■ **About this exercise**: Begin at the line below that contains "### Runtime Errors" and write out every line from there to the end of the entries, exactly.

########################################

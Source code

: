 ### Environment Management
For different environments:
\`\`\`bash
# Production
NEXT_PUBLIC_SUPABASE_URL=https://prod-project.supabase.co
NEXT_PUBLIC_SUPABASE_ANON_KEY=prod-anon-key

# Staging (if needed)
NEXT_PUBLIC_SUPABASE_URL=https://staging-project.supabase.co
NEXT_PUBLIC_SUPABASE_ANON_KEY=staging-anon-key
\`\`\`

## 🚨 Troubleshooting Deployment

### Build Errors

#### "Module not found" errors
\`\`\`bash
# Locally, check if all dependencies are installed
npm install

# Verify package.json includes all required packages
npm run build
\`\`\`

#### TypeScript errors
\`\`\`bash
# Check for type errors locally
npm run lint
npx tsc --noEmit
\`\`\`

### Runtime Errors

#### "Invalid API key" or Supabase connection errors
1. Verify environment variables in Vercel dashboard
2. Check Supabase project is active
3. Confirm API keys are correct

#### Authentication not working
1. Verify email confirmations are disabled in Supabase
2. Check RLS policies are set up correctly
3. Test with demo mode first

########################################

■ **Answer area**:
### Runtime Errors

#### "Invalid API key" or Supabase connection errors
1. Verify environment variables in Vercel dashboard
2. Check Supabase project is active
3. Confirm API keys are correct

#### Authentication not working
1. Verify email confirmations are disabled in Supabase
2. Check RLS policies are set up correctly
3. Test with demo mode first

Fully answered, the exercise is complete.